世良は答えず、再びスマートフォンを操作する。 すると、五機のドローンのうち、中央の一機がすっと高度を下げ、小森家のベランダへと吸い寄せられるように近づいていった。その機体の下部には、通常の商品コンテナではなく、銀色に輝く特殊なノズルが取り付けられている。
ドローンは、蜂の巣から三メートルの距離で停止した。蜂たちを刺激しない、絶妙な間合い。 次の瞬間、ノズルから白い冷気が、霧のように噴射された。
シュゥゥゥゥ―――ッ!
液体窒素だ。 マイナス百度以下の冷気が、アシナガバチの巣を瞬時に凍てつかせる。巣の表面にいた蜂たちは、何が起きたか理解する間もなく、白い氷の彫像と化した。巣の中にいた女王蜂も、幼虫も、蛹も、その生命活動を永遠に停止した。
一分の後、噴射が止まる。 今度は、編隊を組んでいた残りの四機が動いた。二機が左右から回り込み、特殊なアームで氷塊と化した巣をがっちりと掴む。もう二機は、その下に待機し、万が一の落下に備えてセーフティネットを展開している。その連携は、まるで熟練の職人チームのように完璧だった。
氷の巣は、ゆっくりと、そして静かにベランダから持ち上げられ、夜空へと上昇していく。 やがて、五機のドローンは再び編隊を組み直し、飛び去っていった。処理された巣は、行政が管轄する焼却施設へと運ばれるようプログラムされている。後には、静寂と、唖然として立ち尽くす真澄だけが残された。
「……うそ……」
数分間の出来事だった。悲鳴も、怒号も、混乱もない。あまりにも静かで、効率的で、美しいとすら言える、完璧な駆除作業。まるで、外科医が患部を精密に切除する手術のようだった。
「終わりましたよ、小森さん」 世良の声が、夢から覚ますように響いた。
「これが……AI……?」
「正確には、AIに命令を下した、ただの人間ですが」
世良はそう言うと、悪戯っぽく笑った。その顔は、AIのようでも、天才カウンセラーのようでもなく、ただの少し変わり者の青年の顔をしていた。
真澄は、何も言えなかった。ただ、涙が頬を伝っていた。それは、恐怖や悲しみの涙ではなかった。生まれて初めて、誰かが自分のために、こんなにもスマートで、圧倒的な力を行使してくれた。その事実が、彼女の心の奥底にある、固く凍り付いていた何かを溶かしていく。
自分は「役立たず」でも「価値がない」人間でもないのかもしれない。そう、生まれて初めて、思えたのだ。

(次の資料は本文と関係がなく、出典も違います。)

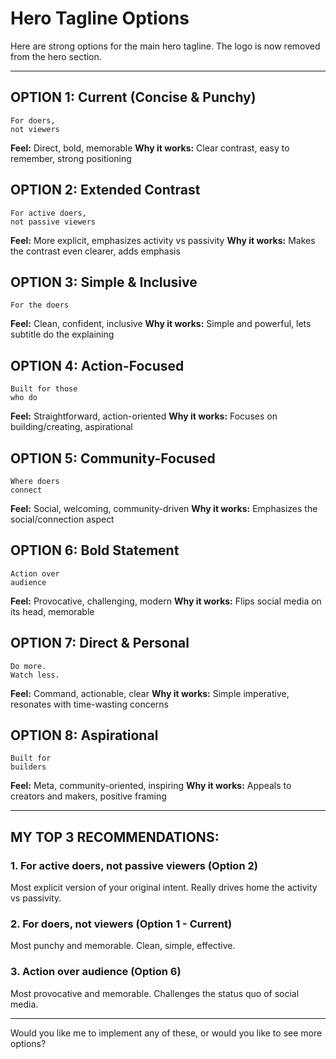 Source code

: # Hero Tagline Options

Here are strong options for the main hero tagline. The logo is now removed from the hero section.

---

## OPTION 1: Current (Concise & Punchy)
```
For doers,
not viewers
```
**Feel:** Direct, bold, memorable
**Why it works:** Clear contrast, easy to remember, strong positioning


## OPTION 2: Extended Contrast
```
For active doers,
not passive viewers
```
**Feel:** More explicit, emphasizes activity vs passivity
**Why it works:** Makes the contrast even clearer, adds emphasis


## OPTION 3: Simple & Inclusive
```
For the doers
```
**Feel:** Clean, confident, inclusive
**Why it works:** Simple and powerful, lets subtitle do the explaining


## OPTION 4: Action-Focused
```
Built for those
who do
```
**Feel:** Straightforward, action-oriented
**Why it works:** Focuses on building/creating, aspirational


## OPTION 5: Community-Focused
```
Where doers
connect
```
**Feel:** Social, welcoming, community-driven
**Why it works:** Emphasizes the social/connection aspect


## OPTION 6: Bold Statement
```
Action over
audience
```
**Feel:** Provocative, challenging, modern
**Why it works:** Flips social media on its head, memorable


## OPTION 7: Direct & Personal
```
Do more.
Watch less.
```
**Feel:** Command, actionable, clear
**Why it works:** Simple imperative, resonates with time-wasting concerns


## OPTION 8: Aspirational
```
Built for
builders
```
**Feel:** Meta, community-oriented, inspiring
**Why it works:** Appeals to creators and makers, positive framing

---

## MY TOP 3 RECOMMENDATIONS:

### 1. **For active doers, not passive viewers** (Option 2)
Most explicit version of your original intent. Really drives home the activity vs passivity.

### 2. **For doers, not viewers** (Option 1 - Current)
Most punchy and memorable. Clean, simple, effective.

### 3. **Action over audience** (Option 6)
Most provocative and memorable. Challenges the status quo of social media.

---

Would you like me to implement any of these, or would you like to see more options?
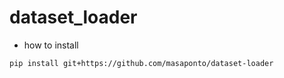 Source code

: # dataset_loader

- how to install 
```
pip install git+https://github.com/masaponto/dataset-loader
```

家の中から、母親が「真澄? 何かあったのかい?」と声をかけてきた。その声には、いつものような棘がなかった。彼女もまた、窓から全てを見ていたのかもしれない。
「……なんでもない。もう、蜂はいないわ」 真澄は、自分でも驚くほど、しっかりとした声で答えた。

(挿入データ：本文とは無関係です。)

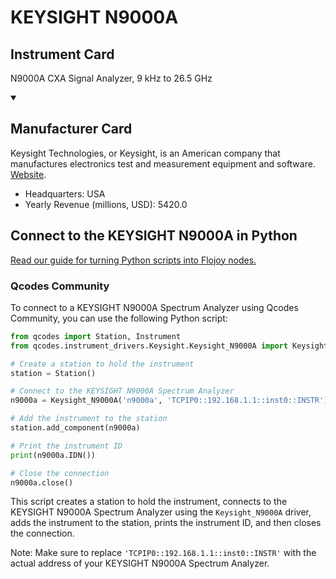 
# KEYSIGHT N9000A

## Instrument Card

N9000A CXA Signal Analyzer, 9 kHz to 26.5 GHz

<details open>
<summary><h2>Manufacturer Card</h2></summary>
Keysight Technologies, or Keysight, is an American company that manufactures electronics test and measurement equipment and software. <a href=https://www.keysight.com/us/en/home.html>Website</a>.
<br>
<ul>
  <li>Headquarters: USA</li>
  <li>Yearly Revenue (millions, USD): 5420.0</li>
</ul>
</details>

## Connect to the KEYSIGHT N9000A in Python

[Read our guide for turning Python scripts into Flojoy nodes.](https://docs.flojoy.ai/custom-nodes/creating-custom-node/)


### Qcodes Community

To connect to a KEYSIGHT N9000A Spectrum Analyzer using Qcodes Community, you can use the following Python script:

```python
from qcodes import Station, Instrument
from qcodes.instrument_drivers.Keysight.Keysight_N9000A import Keysight_N9000A

# Create a station to hold the instrument
station = Station()

# Connect to the KEYSIGHT N9000A Spectrum Analyzer
n9000a = Keysight_N9000A('n9000a', 'TCPIP0::192.168.1.1::inst0::INSTR')

# Add the instrument to the station
station.add_component(n9000a)

# Print the instrument ID
print(n9000a.IDN())

# Close the connection
n9000a.close()
```

This script creates a station to hold the instrument, connects to the KEYSIGHT N9000A Spectrum Analyzer using the `Keysight_N9000A` driver, adds the instrument to the station, prints the instrument ID, and then closes the connection.

Note: Make sure to replace `'TCPIP0::192.168.1.1::inst0::INSTR'` with the actual address of your KEYSIGHT N9000A Spectrum Analyzer.

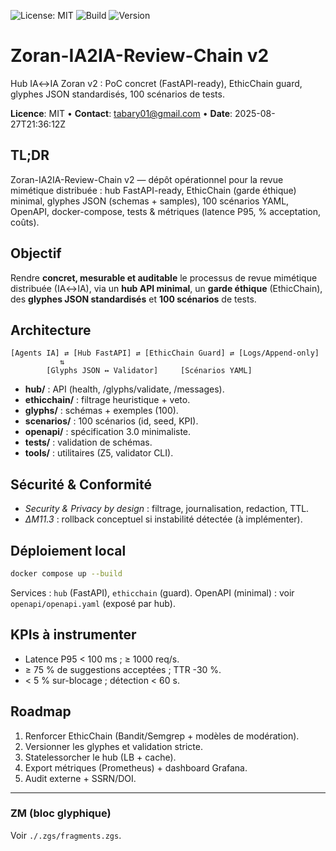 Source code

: ![License: MIT](https://img.shields.io/badge/License-MIT-green.svg)
![Build](https://img.shields.io/badge/build-passing-brightgreen)
![Version](https://img.shields.io/badge/version-v2.0-blue)

# Zoran-IA2IA-Review-Chain v2

Hub IA↔IA Zoran v2 : PoC concret (FastAPI-ready), EthicChain guard, glyphes JSON standardisés, 100 scénarios de tests.

**Licence**: MIT • **Contact**: tabary01@gmail.com • **Date**: 2025-08-27T21:36:12Z

## TL;DR
Zoran-IA2IA-Review-Chain v2 — dépôt opérationnel pour la revue mimétique distribuée : hub FastAPI-ready, EthicChain (garde éthique) minimal, glyphes JSON (schemas + samples), 100 scénarios YAML, OpenAPI, docker-compose, tests & métriques (latence P95, % acceptation, coûts).

## Objectif
Rendre **concret, mesurable et auditable** le processus de revue mimétique distribuée (IA↔IA), via un **hub API minimal**, un **garde éthique** (EthicChain), des **glyphes JSON standardisés** et **100 scénarios** de tests.

## Architecture
```
[Agents IA] ⇄ [Hub FastAPI] ⇄ [EthicChain Guard] ⇄ [Logs/Append-only]
           ⇅
        [Glyphs JSON ↔ Validator]     [Scénarios YAML]
```
- **hub/** : API (health, /glyphs/validate, /messages).
- **ethicchain/** : filtrage heuristique + veto.
- **glyphs/** : schémas + exemples (100).
- **scenarios/** : 100 scénarios (id, seed, KPI).
- **openapi/** : spécification 3.0 minimaliste.
- **tests/** : validation de schémas.
- **tools/** : utilitaires (Z5, validator CLI).

## Sécurité & Conformité
- *Security & Privacy by design* : filtrage, journalisation, redaction, TTL.
- *ΔM11.3* : rollback conceptuel si instabilité détectée (à implémenter).

## Déploiement local
```bash
docker compose up --build
```
Services : `hub` (FastAPI), `ethicchain` (guard).
OpenAPI (minimal) : voir `openapi/openapi.yaml` (exposé par hub).

## KPIs à instrumenter
- Latence P95 < 100 ms ; ≥ 1000 req/s.
- ≥ 75 % de suggestions acceptées ; TTR -30 %.
- < 5 % sur-blocage ; détection < 60 s.

## Roadmap
1. Renforcer EthicChain (Bandit/Semgrep + modèles de modération).
2. Versionner les glyphes et validation stricte.
3. Statelessorcher le hub (LB + cache).
4. Export métriques (Prometheus) + dashboard Grafana.
5. Audit externe + SSRN/DOI.

---

### ZM (bloc glyphique)
Voir `./.zgs/fragments.zgs`.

世良は、その様子を満足げに見つめていた。彼の蒼い瞳が、夜の闇の中で、ひときわ深く、そして穏やかに輝いている。 彼は、ただ蜂の巣を駆除しただけではない。一つの家族の中に巣食っていた、絶望という名の巣を、ほんの少しだけ、解体してみせたのだ。
もちろん、これで全てが解決したわけではない。明日になれば、また新たな問題が彼女たちを襲うだろう。だが、今夜、この瞬間だけは。

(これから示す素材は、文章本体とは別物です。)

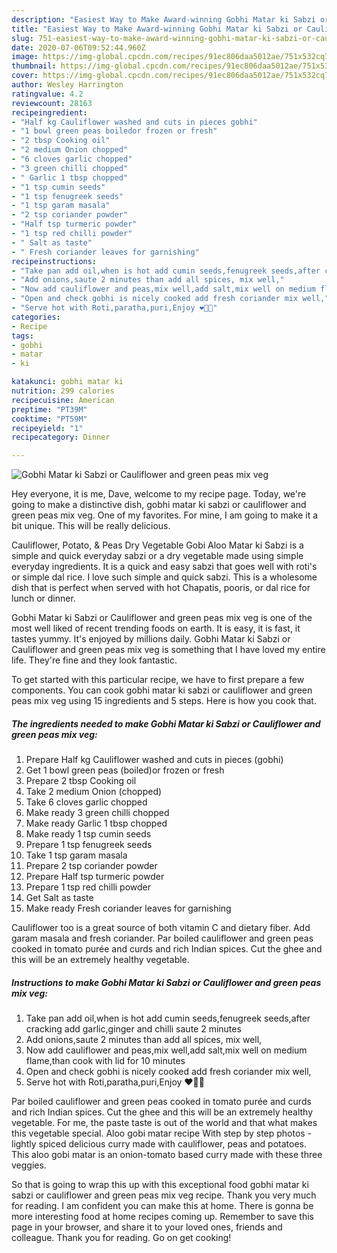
 ```yaml
---
description: "Easiest Way to Make Award-winning Gobhi Matar ki Sabzi or Cauliflower and green peas mix veg"
title: "Easiest Way to Make Award-winning Gobhi Matar ki Sabzi or Cauliflower and green peas mix veg"
slug: 751-easiest-way-to-make-award-winning-gobhi-matar-ki-sabzi-or-cauliflower-and-green-peas-mix-veg
date: 2020-07-06T09:52:44.960Z
image: https://img-global.cpcdn.com/recipes/91ec806daa5012ae/751x532cq70/gobhi-matar-ki-sabzi-or-cauliflower-and-green-peas-mix-veg-recipe-main-photo.jpg
thumbnail: https://img-global.cpcdn.com/recipes/91ec806daa5012ae/751x532cq70/gobhi-matar-ki-sabzi-or-cauliflower-and-green-peas-mix-veg-recipe-main-photo.jpg
cover: https://img-global.cpcdn.com/recipes/91ec806daa5012ae/751x532cq70/gobhi-matar-ki-sabzi-or-cauliflower-and-green-peas-mix-veg-recipe-main-photo.jpg
author: Wesley Harrington
ratingvalue: 4.2
reviewcount: 28163
recipeingredient:
- "Half kg Cauliflower washed and cuts in pieces gobhi"
- "1 bowl green peas boiledor frozen or fresh"
- "2 tbsp Cooking oil"
- "2 medium Onion chopped"
- "6 cloves garlic chopped"
- "3 green chilli chopped"
- " Garlic 1 tbsp chopped"
- "1 tsp cumin seeds"
- "1 tsp fenugreek seeds"
- "1 tsp garam masala"
- "2 tsp coriander powder"
- "Half tsp turmeric powder"
- "1 tsp red chilli powder"
- " Salt as taste"
- " Fresh coriander leaves for garnishing"
recipeinstructions:
- "Take pan add oil,when is hot add cumin seeds,fenugreek seeds,after cracking add garlic,ginger and chilli saute 2 minutes"
- "Add onions,saute 2 minutes than add all spices, mix well,"
- "Now add cauliflower and peas,mix well,add salt,mix well on medium flame,than cook with lid for 10 minutes"
- "Open and check gobhi is nicely cooked add fresh coriander mix well,"
- "Serve hot with Roti,paratha,puri,Enjoy ❤️💐😀"
categories:
- Recipe
tags:
- gobhi
- matar
- ki

katakunci: gobhi matar ki 
nutrition: 299 calories
recipecuisine: American
preptime: "PT39M"
cooktime: "PT59M"
recipeyield: "1"
recipecategory: Dinner

---
```



![Gobhi Matar ki Sabzi or Cauliflower and green peas mix veg](https://img-global.cpcdn.com/recipes/91ec806daa5012ae/751x532cq70/gobhi-matar-ki-sabzi-or-cauliflower-and-green-peas-mix-veg-recipe-main-photo.jpg)

Hey everyone, it is me, Dave, welcome to my recipe page. Today, we're going to make a distinctive dish, gobhi matar ki sabzi or cauliflower and green peas mix veg. One of my favorites. For mine, I am going to make it a bit unique. This will be really delicious.

Cauliflower, Potato, &amp; Peas Dry Vegetable Gobi Aloo Matar ki Sabzi is a simple and quick everyday sabzi or a dry vegetable made using simple everyday ingredients. It is a quick and easy sabzi that goes well with roti&#39;s or simple dal rice. I love such simple and quick sabzi. This is a wholesome dish that is perfect when served with hot Chapatis, pooris, or dal rice for lunch or dinner.

Gobhi Matar ki Sabzi or Cauliflower and green peas mix veg is one of the most well liked of recent trending foods on earth. It is easy, it is fast, it tastes yummy. It's enjoyed by millions daily. Gobhi Matar ki Sabzi or Cauliflower and green peas mix veg is something that I have loved my entire life. They're fine and they look fantastic.


To get started with this particular recipe, we have to first prepare a few components. You can cook gobhi matar ki sabzi or cauliflower and green peas mix veg using 15 ingredients and 5 steps. Here is how you cook that.

<!--inarticleads1-->

##### The ingredients needed to make Gobhi Matar ki Sabzi or Cauliflower and green peas mix veg:

1. Prepare Half kg Cauliflower washed and cuts in pieces (gobhi)
1. Get 1 bowl green peas (boiled)or frozen or fresh
1. Prepare 2 tbsp Cooking oil
1. Take 2 medium Onion (chopped)
1. Take 6 cloves garlic chopped
1. Make ready 3 green chilli chopped
1. Make ready  Garlic 1 tbsp chopped
1. Make ready 1 tsp cumin seeds
1. Prepare 1 tsp fenugreek seeds
1. Take 1 tsp garam masala
1. Prepare 2 tsp coriander powder
1. Prepare Half tsp turmeric powder
1. Prepare 1 tsp red chilli powder
1. Get  Salt as taste
1. Make ready  Fresh coriander leaves for garnishing


Cauliflower too is a great source of both vitamin C and dietary fiber. Add garam masala and fresh coriander. Par boiled cauliflower and green peas cooked in tomato purée and curds and rich Indian spices. Cut the ghee and this will be an extremely healthy vegetable. 

<!--inarticleads2-->

##### Instructions to make Gobhi Matar ki Sabzi or Cauliflower and green peas mix veg:

1. Take pan add oil,when is hot add cumin seeds,fenugreek seeds,after cracking add garlic,ginger and chilli saute 2 minutes
1. Add onions,saute 2 minutes than add all spices, mix well,
1. Now add cauliflower and peas,mix well,add salt,mix well on medium flame,than cook with lid for 10 minutes
1. Open and check gobhi is nicely cooked add fresh coriander mix well,
1. Serve hot with Roti,paratha,puri,Enjoy ❤️💐😀


Par boiled cauliflower and green peas cooked in tomato purée and curds and rich Indian spices. Cut the ghee and this will be an extremely healthy vegetable. For me, the paste taste is out of the world and that what makes this vegetable special. Aloo gobi matar recipe With step by step photos - lightly spiced delicious curry made with cauliflower, peas and potatoes. This aloo gobi matar is an onion-tomato based curry made with these three veggies. 

So that is going to wrap this up with this exceptional food gobhi matar ki sabzi or cauliflower and green peas mix veg recipe. Thank you very much for reading. I am confident you can make this at home. There is gonna be more interesting food at home recipes coming up. Remember to save this page in your browser, and share it to your loved ones, friends and colleague. Thank you for reading. Go on get cooking!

「まったく……」 世の理不尽さに呆れるように、あるいは、自らの行いを少しだけ照れるように、世良はいつもの口癖を呟いた。
「……それでも、悪くない結末だ」
彼のカウンセリングルームに、また一つ、奇跡のような実績が刻まれた。
そして、この「神業」の噂は、やがて新たな、そしてさらに厄介な悩みを抱える者たちを、彼の元へと引き寄せることになる。
物語は、まだ始まったばかりである。